> _Work to complete_: Check each line of the material below for "correlations", then copy the ones that contain it.

> _Records shown_:
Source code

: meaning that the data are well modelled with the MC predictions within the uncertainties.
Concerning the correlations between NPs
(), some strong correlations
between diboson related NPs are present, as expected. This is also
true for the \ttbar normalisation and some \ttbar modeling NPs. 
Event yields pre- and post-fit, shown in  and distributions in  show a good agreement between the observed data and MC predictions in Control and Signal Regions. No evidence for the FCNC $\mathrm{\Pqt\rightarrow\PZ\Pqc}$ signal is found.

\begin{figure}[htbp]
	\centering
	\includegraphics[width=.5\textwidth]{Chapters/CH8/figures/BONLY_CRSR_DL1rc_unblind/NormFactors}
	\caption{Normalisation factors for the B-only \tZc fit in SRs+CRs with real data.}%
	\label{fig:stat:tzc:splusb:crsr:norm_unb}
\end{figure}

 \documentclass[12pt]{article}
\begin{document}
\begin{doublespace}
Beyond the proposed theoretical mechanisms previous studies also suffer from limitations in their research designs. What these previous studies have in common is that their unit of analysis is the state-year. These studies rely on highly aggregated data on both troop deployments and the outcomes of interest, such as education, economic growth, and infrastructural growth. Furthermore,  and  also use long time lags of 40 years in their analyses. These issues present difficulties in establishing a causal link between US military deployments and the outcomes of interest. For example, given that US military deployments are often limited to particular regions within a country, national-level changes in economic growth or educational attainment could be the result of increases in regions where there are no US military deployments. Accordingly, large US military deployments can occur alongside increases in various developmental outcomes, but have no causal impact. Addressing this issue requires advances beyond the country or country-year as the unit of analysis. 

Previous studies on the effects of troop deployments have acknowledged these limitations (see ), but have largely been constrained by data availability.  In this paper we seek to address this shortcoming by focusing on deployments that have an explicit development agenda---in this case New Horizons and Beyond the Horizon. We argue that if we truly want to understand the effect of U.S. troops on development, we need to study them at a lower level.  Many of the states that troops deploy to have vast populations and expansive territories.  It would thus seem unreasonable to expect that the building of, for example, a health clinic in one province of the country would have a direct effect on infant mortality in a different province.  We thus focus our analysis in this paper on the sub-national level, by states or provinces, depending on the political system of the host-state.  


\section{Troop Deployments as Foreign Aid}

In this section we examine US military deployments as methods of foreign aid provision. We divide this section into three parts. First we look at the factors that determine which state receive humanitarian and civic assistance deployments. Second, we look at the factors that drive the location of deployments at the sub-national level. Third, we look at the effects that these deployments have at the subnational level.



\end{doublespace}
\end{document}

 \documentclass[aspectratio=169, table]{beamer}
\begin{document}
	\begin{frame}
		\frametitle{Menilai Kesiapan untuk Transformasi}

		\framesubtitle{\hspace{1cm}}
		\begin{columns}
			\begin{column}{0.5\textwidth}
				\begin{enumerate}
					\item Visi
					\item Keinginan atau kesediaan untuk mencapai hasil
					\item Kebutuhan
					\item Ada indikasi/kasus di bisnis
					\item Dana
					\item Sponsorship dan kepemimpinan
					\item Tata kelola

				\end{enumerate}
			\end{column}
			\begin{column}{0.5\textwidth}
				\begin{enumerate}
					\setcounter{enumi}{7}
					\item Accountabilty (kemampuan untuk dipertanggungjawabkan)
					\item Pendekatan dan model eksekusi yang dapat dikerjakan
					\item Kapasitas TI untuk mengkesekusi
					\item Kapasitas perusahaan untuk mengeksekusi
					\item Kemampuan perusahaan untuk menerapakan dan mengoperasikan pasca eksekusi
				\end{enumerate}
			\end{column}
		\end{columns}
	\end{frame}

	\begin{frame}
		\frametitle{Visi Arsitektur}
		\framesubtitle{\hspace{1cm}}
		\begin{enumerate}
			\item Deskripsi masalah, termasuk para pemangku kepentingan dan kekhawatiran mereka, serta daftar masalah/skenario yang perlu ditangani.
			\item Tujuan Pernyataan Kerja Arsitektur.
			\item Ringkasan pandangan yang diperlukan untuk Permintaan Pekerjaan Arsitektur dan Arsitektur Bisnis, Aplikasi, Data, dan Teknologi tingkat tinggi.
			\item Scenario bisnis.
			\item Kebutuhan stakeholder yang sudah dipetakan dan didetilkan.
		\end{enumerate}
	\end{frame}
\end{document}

> _Result of the task_:
Concerning the correlations between NPs
(), some strong correlations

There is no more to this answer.